What This Means for Real Estate Investors in 2026

1) Expect more “problem solving” deals, not unlimited cheap inventory

Foreclosure starts are a pipeline. Not every filing becomes an auction deal you can scoop.

In fact, foreclosures can take a long time to move through the system. In Q4 2025, foreclosed properties averaged 592 days in the foreclosure process nationally. That lag matters when you’re building a deal machine.

2) The best deals will be pre-foreclosure, not courthouse steps

The BiggerPockets “starts” article nailed why early-stage filings matter: you’re closer to the homeowner, earlier in the timeline, and you can structure solutions before it becomes a public bidding war.

3) “Key states” matter—because distress clusters

Even in 2025, BiggerPockets flagged specific states showing rising pressure (Texas, Ohio, North Carolina, Florida, California) based on ATTOM’s month data—your job as an investor is to translate those signals into a local pipeline.


The 2026 Foreclosure Playbook: How to Win Without Getting Cute

Step 1: Pick your lane (and don’t mix strategies blindly)

  • Wholesale / novations: great if you have marketing + buyers
  • Fix & flip: only if you have speed and hard margins
  • Buy & hold: best if you can buy at a basis that survives 6% money
  • Sub-to / creative: powerful where seller pain > buyer options (do it legally, carefully)

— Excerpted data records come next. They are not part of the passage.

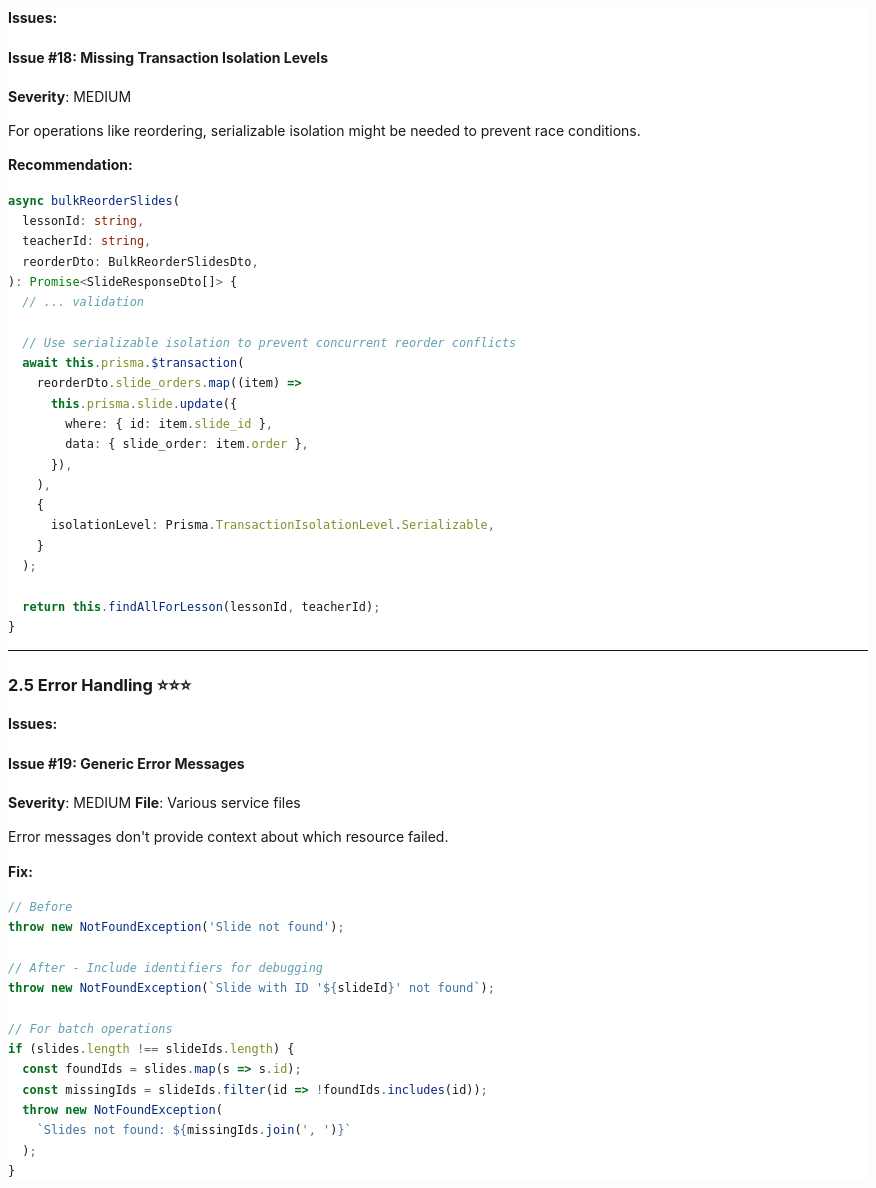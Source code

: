 **Issues:**

#### Issue #18: Missing Transaction Isolation Levels
**Severity**: MEDIUM

For operations like reordering, serializable isolation might be needed to prevent race conditions.

**Recommendation:**
```typescript
async bulkReorderSlides(
  lessonId: string,
  teacherId: string,
  reorderDto: BulkReorderSlidesDto,
): Promise<SlideResponseDto[]> {
  // ... validation

  // Use serializable isolation to prevent concurrent reorder conflicts
  await this.prisma.$transaction(
    reorderDto.slide_orders.map((item) =>
      this.prisma.slide.update({
        where: { id: item.slide_id },
        data: { slide_order: item.order },
      }),
    ),
    {
      isolationLevel: Prisma.TransactionIsolationLevel.Serializable,
    }
  );

  return this.findAllForLesson(lessonId, teacherId);
}
```

---

### 2.5 Error Handling ⭐⭐⭐

**Issues:**

#### Issue #19: Generic Error Messages
**Severity**: MEDIUM
**File**: Various service files

Error messages don't provide context about which resource failed.

**Fix:**
```typescript
// Before
throw new NotFoundException('Slide not found');

// After - Include identifiers for debugging
throw new NotFoundException(`Slide with ID '${slideId}' not found`);

// For batch operations
if (slides.length !== slideIds.length) {
  const foundIds = slides.map(s => s.id);
  const missingIds = slideIds.filter(id => !foundIds.includes(id));
  throw new NotFoundException(
    `Slides not found: ${missingIds.join(', ')}`
  );
}
```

Step 2: Hunt earlier than everyone else

Build a system around starts—not REO headlines:

  • Track starts monthly
  • Focus on 1–3 counties
  • Work consistent outreach
  • Measure conversion: contact → appointment → offer → close

Step 3: Structure solutions that reduce friction

Pre-foreclosure is a negotiation environment. Common solution paths include:

  • Short sale
  • Deed-in-lieu
  • Cash for keys / relocation assistance
  • Reinstatement / assumption (where viable)

The investors who win in 2026 won’t be the loudest. They’ll be the ones who can calmly solve a messy situation with clean execution.


Mistakes to Avoid in 2026

  • Confusing foreclosure filings with instant deal inventory
  • Underwriting your exit like rates are about to collapse
  • Assuming every market moves the same
  • Buying “cheap” without understanding why it’s cheap
  • Ignoring timeline risk (foreclosure process delays are real)

Bottom Line

2025 ended with foreclosure activity up—but still far below historic crisis levels.
2026 starts with mortgage rates around 6.11%, meaning weak deals get punished and disciplined operators get paid. (Freddie Mac)

If you want to benefit from this cycle, stop chasing the end of the foreclosure process.

Start building a pipeline around the beginning of it.